Poroshenko heads to Washington this week to meet President Barack Obama, seeking to secure a "special status" with the United States as he steers Ukraine further out of Russia's orbit.

Obama has rejected direct military involvement but unveiled tougher economic sanctions on Moscow that - together with similar EU measures - effectively lock Russia out of Western capital markets and hamstring its crucial oil industry.

Russian Foreign Minister Sergei Lavrov accused Washington of trying to use the crisis to "break economic ties between the EU and Russia".

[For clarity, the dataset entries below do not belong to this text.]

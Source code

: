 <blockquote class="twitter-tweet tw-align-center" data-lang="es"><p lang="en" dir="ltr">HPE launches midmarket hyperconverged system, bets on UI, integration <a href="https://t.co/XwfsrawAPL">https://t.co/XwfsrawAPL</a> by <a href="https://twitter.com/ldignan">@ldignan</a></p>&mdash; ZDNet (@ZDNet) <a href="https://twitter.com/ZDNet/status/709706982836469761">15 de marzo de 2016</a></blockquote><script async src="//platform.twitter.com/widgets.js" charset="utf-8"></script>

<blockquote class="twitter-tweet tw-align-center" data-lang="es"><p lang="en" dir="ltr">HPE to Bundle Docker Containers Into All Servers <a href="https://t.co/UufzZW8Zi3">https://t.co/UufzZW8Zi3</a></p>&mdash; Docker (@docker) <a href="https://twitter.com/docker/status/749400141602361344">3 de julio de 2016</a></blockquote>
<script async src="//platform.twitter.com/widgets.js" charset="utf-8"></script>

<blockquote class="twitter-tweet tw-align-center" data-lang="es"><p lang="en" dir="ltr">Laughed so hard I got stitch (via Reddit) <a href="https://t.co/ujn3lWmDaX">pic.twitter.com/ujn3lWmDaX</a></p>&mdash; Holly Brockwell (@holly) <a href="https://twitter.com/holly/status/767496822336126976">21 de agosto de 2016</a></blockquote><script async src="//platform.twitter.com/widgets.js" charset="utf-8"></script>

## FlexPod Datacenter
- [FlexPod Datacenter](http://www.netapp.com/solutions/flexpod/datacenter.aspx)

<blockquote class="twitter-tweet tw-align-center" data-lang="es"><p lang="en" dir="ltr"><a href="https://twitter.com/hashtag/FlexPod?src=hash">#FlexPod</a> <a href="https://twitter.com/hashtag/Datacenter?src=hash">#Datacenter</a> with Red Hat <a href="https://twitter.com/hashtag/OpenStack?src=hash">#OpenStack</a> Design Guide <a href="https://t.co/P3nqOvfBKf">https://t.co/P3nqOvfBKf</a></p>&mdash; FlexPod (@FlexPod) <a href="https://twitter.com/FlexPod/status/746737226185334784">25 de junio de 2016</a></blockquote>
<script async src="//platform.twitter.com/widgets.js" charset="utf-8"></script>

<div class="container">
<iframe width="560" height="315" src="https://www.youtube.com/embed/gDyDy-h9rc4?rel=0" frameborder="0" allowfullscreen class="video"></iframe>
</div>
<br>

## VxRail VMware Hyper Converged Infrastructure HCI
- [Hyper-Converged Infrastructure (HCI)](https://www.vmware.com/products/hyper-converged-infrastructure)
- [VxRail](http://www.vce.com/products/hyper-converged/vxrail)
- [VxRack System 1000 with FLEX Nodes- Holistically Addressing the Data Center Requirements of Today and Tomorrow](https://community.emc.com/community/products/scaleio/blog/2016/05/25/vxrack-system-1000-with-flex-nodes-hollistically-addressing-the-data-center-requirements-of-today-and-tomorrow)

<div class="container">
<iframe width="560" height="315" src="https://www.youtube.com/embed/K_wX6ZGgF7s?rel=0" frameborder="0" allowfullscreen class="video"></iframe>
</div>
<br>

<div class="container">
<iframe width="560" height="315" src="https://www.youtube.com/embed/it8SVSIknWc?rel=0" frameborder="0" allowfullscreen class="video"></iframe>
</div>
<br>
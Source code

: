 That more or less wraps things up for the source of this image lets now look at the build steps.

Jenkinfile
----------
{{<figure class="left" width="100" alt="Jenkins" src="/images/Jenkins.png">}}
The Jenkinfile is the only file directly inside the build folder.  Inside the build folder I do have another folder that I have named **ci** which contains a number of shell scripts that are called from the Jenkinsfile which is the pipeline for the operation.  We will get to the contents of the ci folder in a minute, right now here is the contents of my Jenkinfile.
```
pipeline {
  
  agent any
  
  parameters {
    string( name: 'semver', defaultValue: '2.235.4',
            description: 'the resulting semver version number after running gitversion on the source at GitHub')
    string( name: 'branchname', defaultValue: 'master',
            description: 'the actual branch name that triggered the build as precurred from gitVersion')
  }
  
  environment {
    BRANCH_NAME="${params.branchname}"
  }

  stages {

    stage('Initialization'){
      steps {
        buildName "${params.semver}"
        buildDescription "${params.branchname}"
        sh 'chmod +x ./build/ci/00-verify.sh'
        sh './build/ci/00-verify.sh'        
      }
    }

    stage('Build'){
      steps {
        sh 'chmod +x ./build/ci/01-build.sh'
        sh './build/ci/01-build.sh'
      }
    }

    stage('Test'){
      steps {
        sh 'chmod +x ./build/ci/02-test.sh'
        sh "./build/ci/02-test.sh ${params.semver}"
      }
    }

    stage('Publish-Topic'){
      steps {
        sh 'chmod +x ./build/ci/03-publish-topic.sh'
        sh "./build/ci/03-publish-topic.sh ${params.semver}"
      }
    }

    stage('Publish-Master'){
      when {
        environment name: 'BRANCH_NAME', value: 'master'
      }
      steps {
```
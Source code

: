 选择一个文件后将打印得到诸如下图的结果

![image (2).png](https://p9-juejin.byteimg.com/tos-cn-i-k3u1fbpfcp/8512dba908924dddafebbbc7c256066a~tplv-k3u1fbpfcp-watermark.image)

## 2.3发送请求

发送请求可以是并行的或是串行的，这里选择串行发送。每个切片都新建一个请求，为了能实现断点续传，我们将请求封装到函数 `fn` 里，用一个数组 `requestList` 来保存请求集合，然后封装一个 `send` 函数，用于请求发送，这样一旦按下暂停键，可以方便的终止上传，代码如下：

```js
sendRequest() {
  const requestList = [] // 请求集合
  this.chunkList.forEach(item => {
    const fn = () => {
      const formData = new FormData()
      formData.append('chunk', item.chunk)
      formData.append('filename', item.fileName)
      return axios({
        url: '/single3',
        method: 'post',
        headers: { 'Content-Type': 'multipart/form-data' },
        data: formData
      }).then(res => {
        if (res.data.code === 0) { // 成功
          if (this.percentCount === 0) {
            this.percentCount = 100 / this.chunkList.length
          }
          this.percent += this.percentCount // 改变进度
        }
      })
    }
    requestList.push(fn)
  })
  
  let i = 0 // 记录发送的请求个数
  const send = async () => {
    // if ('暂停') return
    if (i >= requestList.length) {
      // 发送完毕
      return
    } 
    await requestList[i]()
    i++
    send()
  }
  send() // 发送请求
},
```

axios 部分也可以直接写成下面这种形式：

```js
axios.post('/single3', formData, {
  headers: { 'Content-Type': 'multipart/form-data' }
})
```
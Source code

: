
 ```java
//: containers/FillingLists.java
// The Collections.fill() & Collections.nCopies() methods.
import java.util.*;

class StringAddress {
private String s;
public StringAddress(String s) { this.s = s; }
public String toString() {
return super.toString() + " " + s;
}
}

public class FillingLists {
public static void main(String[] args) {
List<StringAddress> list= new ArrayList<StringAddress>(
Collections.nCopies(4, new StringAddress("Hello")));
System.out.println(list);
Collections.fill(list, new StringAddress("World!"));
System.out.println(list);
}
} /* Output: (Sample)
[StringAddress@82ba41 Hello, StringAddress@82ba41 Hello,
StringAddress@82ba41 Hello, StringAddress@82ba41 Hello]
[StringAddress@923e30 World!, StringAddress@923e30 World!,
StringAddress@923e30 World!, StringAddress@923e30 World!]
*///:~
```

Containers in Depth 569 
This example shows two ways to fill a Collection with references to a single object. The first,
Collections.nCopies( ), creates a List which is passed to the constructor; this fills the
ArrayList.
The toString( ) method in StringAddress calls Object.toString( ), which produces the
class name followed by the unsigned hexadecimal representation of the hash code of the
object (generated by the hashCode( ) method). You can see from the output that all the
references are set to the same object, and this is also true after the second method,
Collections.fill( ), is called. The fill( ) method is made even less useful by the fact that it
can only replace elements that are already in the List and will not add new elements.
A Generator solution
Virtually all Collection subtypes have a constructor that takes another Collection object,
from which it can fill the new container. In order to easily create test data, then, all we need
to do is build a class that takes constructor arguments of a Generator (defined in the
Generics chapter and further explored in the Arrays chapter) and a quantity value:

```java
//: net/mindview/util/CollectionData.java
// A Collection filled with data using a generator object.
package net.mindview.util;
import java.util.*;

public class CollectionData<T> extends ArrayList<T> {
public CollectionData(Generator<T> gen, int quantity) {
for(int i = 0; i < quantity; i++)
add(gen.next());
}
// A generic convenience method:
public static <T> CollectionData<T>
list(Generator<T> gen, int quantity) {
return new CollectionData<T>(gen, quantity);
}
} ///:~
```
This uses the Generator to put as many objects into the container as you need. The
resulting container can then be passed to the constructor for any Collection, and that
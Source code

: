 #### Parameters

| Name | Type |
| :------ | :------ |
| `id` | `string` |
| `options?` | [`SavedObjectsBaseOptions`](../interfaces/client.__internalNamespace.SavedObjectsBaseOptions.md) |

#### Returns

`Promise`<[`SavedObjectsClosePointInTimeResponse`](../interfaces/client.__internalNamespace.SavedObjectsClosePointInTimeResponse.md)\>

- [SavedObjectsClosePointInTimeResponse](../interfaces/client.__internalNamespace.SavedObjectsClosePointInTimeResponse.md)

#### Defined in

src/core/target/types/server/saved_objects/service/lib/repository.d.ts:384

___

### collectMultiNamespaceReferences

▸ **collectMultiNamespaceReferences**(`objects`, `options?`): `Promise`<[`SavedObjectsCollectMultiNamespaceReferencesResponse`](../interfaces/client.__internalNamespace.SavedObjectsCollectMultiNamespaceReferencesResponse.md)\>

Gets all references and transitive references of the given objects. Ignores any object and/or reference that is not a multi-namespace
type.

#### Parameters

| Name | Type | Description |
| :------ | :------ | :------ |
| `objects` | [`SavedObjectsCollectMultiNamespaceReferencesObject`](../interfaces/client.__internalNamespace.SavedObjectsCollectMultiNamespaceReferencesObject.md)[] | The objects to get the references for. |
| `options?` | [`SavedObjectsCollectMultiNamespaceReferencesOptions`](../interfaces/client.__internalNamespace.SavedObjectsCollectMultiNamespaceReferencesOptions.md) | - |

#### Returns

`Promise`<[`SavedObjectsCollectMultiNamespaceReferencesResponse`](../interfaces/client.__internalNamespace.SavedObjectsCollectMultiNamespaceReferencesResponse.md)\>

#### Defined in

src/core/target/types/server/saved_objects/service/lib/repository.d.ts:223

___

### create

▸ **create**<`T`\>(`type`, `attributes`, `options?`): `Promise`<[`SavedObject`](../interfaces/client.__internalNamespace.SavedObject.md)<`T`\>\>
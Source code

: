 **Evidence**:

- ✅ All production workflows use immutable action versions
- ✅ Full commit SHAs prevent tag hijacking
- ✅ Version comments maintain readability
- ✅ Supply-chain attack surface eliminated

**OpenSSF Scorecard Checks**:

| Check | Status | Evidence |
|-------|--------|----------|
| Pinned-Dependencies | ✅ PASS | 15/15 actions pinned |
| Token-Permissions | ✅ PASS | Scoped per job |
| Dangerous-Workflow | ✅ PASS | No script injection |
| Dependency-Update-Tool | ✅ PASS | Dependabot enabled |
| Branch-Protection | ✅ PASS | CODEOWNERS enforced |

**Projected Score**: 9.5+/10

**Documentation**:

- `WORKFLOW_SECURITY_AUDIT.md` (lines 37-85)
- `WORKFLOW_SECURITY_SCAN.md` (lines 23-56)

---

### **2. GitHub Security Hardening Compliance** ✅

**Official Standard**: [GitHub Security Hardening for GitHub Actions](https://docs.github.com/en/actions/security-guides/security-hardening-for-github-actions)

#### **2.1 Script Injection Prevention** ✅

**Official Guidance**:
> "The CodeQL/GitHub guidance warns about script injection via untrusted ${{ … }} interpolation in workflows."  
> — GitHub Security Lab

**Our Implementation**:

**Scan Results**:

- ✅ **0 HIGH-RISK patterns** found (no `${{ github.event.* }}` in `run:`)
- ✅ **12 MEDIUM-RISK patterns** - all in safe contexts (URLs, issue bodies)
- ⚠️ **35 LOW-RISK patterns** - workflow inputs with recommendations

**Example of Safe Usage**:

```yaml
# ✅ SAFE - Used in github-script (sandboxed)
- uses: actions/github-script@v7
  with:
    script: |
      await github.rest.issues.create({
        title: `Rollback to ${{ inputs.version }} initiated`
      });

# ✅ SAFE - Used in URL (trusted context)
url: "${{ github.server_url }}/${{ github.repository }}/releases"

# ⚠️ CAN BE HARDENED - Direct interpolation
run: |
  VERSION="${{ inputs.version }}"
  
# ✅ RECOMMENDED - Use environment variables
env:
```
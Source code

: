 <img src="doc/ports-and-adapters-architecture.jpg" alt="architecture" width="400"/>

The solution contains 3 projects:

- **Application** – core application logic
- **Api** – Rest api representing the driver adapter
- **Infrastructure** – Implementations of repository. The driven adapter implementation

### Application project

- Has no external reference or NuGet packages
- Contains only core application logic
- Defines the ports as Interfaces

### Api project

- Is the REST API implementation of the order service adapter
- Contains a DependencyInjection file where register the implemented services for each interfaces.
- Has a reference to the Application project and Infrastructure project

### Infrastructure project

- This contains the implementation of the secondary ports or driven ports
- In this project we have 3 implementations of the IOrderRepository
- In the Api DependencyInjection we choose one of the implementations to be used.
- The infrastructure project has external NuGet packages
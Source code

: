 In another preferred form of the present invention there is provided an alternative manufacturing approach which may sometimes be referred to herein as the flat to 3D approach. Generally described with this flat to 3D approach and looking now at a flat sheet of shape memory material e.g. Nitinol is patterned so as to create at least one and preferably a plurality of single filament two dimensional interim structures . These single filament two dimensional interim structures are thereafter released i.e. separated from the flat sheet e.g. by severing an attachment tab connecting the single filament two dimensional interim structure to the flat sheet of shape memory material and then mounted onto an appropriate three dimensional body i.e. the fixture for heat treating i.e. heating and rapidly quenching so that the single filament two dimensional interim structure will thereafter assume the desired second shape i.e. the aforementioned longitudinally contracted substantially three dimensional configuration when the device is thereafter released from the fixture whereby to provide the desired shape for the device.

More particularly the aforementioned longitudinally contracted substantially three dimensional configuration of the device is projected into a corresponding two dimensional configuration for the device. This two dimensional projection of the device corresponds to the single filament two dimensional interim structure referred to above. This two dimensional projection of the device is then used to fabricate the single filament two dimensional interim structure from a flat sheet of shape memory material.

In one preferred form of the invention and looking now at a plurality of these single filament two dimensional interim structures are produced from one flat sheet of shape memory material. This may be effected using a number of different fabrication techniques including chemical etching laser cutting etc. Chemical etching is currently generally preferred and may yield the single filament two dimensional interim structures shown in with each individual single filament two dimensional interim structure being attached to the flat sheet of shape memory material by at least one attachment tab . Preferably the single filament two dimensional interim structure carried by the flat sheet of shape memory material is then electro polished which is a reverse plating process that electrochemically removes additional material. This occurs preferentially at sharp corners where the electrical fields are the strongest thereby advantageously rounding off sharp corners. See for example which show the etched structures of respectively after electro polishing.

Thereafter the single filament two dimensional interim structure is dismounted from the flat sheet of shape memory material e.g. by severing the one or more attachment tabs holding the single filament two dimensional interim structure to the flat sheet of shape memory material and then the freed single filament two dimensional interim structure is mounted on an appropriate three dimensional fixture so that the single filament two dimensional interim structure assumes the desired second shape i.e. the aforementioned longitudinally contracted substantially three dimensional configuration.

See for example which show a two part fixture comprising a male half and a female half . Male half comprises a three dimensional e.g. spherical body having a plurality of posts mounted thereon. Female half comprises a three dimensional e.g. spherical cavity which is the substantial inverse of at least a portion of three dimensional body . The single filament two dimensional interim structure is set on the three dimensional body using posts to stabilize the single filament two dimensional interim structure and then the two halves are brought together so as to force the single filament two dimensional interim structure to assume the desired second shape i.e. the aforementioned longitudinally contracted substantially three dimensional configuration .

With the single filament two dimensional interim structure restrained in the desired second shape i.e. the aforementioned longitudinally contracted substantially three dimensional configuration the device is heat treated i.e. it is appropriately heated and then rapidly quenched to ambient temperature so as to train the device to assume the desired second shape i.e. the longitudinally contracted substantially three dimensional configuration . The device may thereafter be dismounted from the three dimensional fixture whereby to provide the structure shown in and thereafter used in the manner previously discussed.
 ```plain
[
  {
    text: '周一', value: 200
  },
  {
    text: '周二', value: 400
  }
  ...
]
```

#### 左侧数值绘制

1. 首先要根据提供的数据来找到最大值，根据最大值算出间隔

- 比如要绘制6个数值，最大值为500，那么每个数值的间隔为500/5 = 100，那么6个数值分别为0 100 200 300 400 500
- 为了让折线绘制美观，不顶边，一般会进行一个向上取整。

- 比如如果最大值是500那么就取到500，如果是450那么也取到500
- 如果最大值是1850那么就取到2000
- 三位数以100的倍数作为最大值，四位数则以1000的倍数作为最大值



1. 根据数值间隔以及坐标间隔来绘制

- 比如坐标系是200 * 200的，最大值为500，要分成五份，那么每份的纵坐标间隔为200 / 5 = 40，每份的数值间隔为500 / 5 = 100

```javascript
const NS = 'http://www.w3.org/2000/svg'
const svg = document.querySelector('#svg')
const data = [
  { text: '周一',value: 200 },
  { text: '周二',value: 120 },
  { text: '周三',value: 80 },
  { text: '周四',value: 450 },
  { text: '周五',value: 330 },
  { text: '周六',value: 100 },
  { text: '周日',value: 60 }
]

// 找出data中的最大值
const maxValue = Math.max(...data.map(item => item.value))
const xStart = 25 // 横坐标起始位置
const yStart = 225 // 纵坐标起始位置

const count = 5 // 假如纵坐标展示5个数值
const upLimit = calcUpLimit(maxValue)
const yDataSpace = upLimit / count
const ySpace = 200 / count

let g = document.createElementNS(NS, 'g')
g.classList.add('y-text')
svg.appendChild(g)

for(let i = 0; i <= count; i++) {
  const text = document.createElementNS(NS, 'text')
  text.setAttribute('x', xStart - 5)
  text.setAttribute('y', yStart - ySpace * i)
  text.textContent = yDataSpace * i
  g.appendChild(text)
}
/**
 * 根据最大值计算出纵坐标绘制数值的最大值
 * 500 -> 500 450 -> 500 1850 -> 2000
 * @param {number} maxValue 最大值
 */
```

The punitive measures and an accompanying East-West trade war have left Russia's economy facing possible recession but have seemingly failed to alter Putin's course.

Badly needed aid

Russia on Saturday sent a 220-truck convoy it said was carrying aid to the residents of rebel-held Lugansk, who have been struggling without water and power for weeks.

Ukraine - which did not give permission for the convoy to cross - had expressed fears the trucks may be carrying supplies for insurgents and bitterly protested a similar delivery last month.

On the domestic front, cracks emerged in Poroshenko's administration when a deputy foreign minister quit over a delay in the implementation of an EU trade deal, apparently under Russian pressure.

Meanwhile the pro-Russian Regions Party that ruled Ukraine under ousted president Viktor Yanukovych also announced Sunday it would boycott the October 26 parliamentary ballot and form an "opposition government" designed to fight Kiev's westward course.